# DESCRIPTION OF THE TASK
Reproduce each line of the entries that carries "devices".

# DATA FOR PROCESSING
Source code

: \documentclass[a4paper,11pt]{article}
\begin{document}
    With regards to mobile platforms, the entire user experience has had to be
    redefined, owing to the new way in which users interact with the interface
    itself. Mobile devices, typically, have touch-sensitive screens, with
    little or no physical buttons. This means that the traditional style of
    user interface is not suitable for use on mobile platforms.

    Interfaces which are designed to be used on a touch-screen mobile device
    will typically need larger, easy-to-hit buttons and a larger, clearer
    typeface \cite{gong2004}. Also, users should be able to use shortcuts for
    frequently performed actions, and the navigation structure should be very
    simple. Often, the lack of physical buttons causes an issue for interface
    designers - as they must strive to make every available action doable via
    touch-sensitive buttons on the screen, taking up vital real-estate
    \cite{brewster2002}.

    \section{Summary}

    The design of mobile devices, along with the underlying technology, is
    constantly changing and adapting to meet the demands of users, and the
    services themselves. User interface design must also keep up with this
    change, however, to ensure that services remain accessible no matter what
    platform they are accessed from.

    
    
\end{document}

# ANSWER BELOW
    itself. Mobile devices, typically, have touch-sensitive screens, with
    The design of mobile devices, along with the underlying technology, is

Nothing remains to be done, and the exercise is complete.